Si escuchamos o leemos con atención las declaraciones de la Intendenta de Santiago en la madrugada de ayer o las emitidas por el egresado de Chacarillas, señor Andrés Chadwick actual vocero de gobierno y vemos los resultados de la represión, podemos concluir que estamos ante una escalada de peligrosas dimensiones ante lo cual el pueblo chileno debe afirmar su moral, conciencia y organización.
Ha surgido la garra nazi de la bestia derechista: la amenaza abierta o velada hacia los dirigentes y cabezas visibles del movimiento estudiantil y del magisterio.
Ejemplos
Los medios informativos del sistema distorsionan o ponen fuera de contexto los dichos de Jaime Gajardo, Presidente del Colegio de Profesores cuando se refiere a la actitud política del Ministro Hinzpeter, cuya versión manipulada hace que el propio Gajardo y sus compañeros tengan que dar explicaciones.
Pero esta bestia no para allí, acude a la intimidación y una de las más afectadas es una mujer…, una joven como lo es Camila Vallejo Presidenta de la FECH, una de las más preclaras conductoras del movimiento estudiantil chileno
El nazismo, como lo hizo en el pasado en Alemania con el incendio del Reichtang para luego desencadenar una feroz represión y tener la excusa para iniciar la hecatombe mundial de 1939, hoy sus seguidores criollos inician un tenebroso camino, como se diría en buen chileno “poniéndose el parche antes de la herida”.
Para muchos pasó desapercibido que en mayo del presente año desde las sombras se prepara el terreno: Un tal Sergio Del Pozo en Twitter @sergiodelpozo escribe lo siguiente, CAMILA VALLEJOS AMENAZA POR LA TV AL ALCALDE DE SANTIAGO, ESTA NIÑA DEBE ESTUDIAR PARA SER DELINCUENTE (sic) que fue Retwitteado por AleAyares.

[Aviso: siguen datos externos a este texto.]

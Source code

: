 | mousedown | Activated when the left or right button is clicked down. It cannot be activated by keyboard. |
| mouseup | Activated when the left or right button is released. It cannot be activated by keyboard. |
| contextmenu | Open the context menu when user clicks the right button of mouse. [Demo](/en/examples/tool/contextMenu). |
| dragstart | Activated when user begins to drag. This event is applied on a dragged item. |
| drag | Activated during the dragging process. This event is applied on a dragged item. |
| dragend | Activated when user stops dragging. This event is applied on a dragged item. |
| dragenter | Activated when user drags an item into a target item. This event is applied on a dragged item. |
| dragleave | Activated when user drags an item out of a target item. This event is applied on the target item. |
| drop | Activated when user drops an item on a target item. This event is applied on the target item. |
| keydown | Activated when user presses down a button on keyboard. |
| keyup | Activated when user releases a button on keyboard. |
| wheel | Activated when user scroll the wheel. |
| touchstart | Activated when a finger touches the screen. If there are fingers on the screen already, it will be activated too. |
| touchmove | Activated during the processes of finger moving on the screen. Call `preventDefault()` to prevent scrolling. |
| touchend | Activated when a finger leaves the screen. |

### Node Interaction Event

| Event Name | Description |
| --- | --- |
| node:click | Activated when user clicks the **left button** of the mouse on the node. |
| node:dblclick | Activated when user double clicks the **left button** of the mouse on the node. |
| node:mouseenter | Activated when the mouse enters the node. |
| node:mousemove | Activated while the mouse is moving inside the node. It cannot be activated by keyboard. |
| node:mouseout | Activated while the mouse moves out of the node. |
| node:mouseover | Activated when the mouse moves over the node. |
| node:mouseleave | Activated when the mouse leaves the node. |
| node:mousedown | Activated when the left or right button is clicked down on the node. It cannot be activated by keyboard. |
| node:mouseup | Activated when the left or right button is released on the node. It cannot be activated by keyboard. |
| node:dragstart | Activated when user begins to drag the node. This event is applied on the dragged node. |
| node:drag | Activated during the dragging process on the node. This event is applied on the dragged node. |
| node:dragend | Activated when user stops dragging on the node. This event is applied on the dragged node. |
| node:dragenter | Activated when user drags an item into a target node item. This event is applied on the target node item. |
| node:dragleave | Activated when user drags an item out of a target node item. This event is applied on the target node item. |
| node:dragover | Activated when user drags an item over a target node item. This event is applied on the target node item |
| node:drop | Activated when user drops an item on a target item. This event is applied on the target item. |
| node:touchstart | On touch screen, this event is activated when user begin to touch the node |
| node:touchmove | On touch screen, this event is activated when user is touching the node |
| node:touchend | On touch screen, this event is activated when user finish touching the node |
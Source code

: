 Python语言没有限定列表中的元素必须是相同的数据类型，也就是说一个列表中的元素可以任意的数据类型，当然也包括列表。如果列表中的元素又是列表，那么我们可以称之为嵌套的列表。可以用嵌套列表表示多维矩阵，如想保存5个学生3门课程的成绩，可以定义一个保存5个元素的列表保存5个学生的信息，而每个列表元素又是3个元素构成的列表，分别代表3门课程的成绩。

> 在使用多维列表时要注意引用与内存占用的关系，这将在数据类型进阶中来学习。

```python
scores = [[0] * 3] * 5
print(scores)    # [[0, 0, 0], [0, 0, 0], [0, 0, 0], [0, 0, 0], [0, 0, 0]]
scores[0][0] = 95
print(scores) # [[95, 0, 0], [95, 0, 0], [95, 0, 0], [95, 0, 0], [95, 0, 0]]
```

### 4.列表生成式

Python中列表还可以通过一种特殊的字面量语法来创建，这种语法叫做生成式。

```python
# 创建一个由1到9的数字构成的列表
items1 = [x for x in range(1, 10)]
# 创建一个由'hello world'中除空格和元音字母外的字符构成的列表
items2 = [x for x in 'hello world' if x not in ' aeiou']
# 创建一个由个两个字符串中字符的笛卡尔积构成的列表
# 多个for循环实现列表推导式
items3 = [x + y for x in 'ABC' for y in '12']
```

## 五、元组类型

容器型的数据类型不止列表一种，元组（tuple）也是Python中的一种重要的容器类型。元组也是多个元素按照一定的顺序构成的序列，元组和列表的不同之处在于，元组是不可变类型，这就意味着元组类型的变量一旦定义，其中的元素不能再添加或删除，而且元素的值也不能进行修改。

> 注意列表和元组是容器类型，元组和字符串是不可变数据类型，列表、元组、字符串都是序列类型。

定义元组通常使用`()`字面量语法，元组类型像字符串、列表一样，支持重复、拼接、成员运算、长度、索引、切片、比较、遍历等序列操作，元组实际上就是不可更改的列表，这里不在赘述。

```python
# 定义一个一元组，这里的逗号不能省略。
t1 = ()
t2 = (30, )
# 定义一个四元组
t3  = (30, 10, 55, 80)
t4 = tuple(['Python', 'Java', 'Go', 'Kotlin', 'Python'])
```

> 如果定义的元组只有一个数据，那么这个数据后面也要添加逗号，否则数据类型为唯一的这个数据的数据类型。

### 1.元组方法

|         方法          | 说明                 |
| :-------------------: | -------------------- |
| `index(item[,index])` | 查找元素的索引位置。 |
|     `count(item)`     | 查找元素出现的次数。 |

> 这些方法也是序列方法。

En estos últimos días la gran mayoría de los chilenos hemos escuchado las declaraciones de los voceros y funcionarios de confianza del gobierno de Piñera, todas encaminadas a coartar la libertad de expresión y movilización popular, escudándose en los hechos que la propia derecha y su gobierno ha hecho, esto es, la utilización de infiltrados y agentes reclutados del lumpen para hacer destrozos para luego achacárselas a los convocantes de las movilizaciones.
Pero los chilenos están dejando de “comulgar con ruedas de carreta” y el gobierno y los que lo sustentan dan el siguiente paso: La amenaza directa a los dirigentes empezando con Camila Vallejo.
Los estudiantes solos no podrán detener esta escalada criminal, se requiere el concurso de la inmensa mayoría de los chilenos especialmente de los trabajadores, nada justifica que no podamos unirnos en torno a la democratización del país e impedir funestos episodios.